Приказ был радостный, но с нами в строю уже не было тех, кто прославил часть. В журнале боевых действий было записано: «Лейтенант Смирнов Сергей Иванович, рожд. 1913 г., член ВКП(б) с 1942 г., заместитель командира эскадрильи, 13.02.43 г. сбит зенитной артиллерией в районе Троицкой Краснодарского края на 46-м боевом вылете». На стенде боевой славы полка появилась фотография Смирнова в черной рамке. Она висела рядом с фотографиями Мосьпанова, Руденко, Артемова, Шамшурина…
Тогда мы не знали, что сбитый зениткой Смирнов остался жив. Придя в сознание в обломках разбившегося самолета, он пробирался к своим, но был схвачен при переходе линии фронта. Пройдя несколько концлагерей, он вдвоем с офицером-пехотинцем сумел бежать и добраться до чехословацких партизан, в отряде у которых воевал много месяцев: нападая из засад на вражеские колонны, взрывая мосты.
А награды за тот боевой вылет, как это часто бывало, Смирнов так и не получил…
НШ
Было это ранней весной сорок третьего на Кубани, в Новотитаровской.
В этот день приунывшие летчики сидели в ожидании обеда, греясь на солнце около штаба.
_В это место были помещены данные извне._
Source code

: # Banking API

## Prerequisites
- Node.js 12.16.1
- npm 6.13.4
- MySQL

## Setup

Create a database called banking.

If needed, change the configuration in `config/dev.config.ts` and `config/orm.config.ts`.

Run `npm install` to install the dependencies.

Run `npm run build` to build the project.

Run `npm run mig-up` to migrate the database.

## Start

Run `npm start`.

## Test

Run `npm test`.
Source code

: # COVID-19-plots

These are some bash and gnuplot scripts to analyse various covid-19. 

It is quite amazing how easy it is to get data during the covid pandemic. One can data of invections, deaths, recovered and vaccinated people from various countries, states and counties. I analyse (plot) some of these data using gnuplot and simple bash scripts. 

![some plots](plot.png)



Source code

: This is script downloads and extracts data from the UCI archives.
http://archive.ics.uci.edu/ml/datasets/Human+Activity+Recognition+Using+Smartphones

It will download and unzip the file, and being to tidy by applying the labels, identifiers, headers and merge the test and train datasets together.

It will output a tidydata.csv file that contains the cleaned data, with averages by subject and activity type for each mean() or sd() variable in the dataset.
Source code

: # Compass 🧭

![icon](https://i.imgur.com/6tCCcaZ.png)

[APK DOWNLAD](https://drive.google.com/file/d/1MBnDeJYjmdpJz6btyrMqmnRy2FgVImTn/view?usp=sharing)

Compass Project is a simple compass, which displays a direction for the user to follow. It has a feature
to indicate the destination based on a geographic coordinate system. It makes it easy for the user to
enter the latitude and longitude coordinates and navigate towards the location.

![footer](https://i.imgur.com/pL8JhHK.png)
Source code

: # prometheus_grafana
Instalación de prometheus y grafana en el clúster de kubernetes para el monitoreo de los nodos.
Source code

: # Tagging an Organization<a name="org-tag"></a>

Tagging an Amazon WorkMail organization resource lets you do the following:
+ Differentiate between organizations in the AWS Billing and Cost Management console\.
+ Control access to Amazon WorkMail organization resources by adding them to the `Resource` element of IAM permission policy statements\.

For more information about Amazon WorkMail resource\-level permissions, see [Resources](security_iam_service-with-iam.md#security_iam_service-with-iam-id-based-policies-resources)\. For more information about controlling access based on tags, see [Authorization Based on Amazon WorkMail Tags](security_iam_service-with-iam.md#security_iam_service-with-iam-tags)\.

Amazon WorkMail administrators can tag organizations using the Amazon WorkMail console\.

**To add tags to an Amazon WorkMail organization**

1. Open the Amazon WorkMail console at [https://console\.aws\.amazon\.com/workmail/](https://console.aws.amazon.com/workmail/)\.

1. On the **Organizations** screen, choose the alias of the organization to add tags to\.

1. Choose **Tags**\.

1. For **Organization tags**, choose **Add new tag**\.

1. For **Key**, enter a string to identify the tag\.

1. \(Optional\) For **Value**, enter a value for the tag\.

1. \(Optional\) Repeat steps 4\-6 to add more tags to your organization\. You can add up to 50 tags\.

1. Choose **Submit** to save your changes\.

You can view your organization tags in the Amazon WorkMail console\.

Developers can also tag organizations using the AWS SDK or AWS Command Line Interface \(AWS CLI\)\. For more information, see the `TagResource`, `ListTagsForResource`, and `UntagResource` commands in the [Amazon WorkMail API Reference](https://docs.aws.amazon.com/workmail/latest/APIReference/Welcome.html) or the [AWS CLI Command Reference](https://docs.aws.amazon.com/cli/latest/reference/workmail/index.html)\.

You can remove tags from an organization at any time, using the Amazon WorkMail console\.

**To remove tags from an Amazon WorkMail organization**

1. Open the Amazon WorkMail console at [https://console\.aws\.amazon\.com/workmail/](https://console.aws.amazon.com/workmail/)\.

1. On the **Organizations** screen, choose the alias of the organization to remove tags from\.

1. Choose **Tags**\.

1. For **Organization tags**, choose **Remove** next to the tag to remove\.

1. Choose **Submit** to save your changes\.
Нас в полку оставалось совсем немного, а за последние дни мы снова понесли потери: накануне не вернулись с боевого задания из района косы Чушки Герман Романцов и Николай Николаевич Кузнецов. Кузнецов перед войной много лет проработал инструктором в аэроклубе Осоавиахима, был забронирован и с трудом вырвался на фронт. В тылу у него осталась большая семья.
В тот же самый день несчастье в боевом вылете произошло и у меня, и теперь я сидел в стороне от всех, вместе с прилетевшим из Невинномысска Колей Галущенко: сидел и молча перебирал в памяти все детали этого злополучного полета.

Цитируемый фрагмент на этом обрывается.